*TASK DETAILS*:
Return every line of the records that includes the string "buffer".

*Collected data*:
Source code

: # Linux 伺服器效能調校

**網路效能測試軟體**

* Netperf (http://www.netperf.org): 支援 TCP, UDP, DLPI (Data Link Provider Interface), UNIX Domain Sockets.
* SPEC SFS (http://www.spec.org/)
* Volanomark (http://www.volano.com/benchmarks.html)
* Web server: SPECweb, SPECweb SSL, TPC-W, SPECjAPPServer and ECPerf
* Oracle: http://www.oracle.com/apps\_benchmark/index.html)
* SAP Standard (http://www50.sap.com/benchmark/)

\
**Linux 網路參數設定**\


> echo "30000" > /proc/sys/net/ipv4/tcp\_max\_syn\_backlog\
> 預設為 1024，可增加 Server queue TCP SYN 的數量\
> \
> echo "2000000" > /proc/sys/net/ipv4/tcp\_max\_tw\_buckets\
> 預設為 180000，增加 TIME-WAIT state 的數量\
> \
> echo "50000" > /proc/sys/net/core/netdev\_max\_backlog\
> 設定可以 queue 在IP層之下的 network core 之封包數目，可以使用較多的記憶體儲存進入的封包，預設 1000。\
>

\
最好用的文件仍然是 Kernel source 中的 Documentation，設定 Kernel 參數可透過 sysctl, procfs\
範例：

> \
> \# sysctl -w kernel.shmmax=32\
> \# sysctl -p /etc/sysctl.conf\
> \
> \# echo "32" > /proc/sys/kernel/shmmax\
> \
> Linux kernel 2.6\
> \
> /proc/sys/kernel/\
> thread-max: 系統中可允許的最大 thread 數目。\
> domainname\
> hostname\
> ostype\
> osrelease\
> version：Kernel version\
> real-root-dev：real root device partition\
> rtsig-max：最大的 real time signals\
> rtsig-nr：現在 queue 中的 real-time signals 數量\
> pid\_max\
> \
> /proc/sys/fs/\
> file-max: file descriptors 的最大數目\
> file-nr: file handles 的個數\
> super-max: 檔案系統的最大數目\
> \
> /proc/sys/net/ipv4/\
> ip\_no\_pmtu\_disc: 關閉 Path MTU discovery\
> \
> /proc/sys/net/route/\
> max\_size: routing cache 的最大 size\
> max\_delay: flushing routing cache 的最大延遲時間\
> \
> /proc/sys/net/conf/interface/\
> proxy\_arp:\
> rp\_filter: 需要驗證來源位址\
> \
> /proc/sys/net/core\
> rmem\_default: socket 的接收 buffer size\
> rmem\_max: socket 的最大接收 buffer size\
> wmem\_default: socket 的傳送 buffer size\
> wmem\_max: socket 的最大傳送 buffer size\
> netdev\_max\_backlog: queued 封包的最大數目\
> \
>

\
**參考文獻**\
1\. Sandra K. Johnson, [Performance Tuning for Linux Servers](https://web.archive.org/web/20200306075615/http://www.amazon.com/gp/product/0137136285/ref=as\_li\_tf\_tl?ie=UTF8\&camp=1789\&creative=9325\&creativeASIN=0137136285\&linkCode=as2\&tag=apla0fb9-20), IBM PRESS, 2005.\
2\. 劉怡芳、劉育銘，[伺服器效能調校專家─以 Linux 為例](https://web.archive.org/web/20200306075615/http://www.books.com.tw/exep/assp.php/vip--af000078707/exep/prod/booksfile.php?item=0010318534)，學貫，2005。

*EXPECTED ANSWER*:
> rmem\_default: socket 的接收 buffer size\
> rmem\_max: socket 的最大接收 buffer size\
> wmem\_default: socket 的傳送 buffer size\
> wmem\_max: socket 的最大傳送 buffer size\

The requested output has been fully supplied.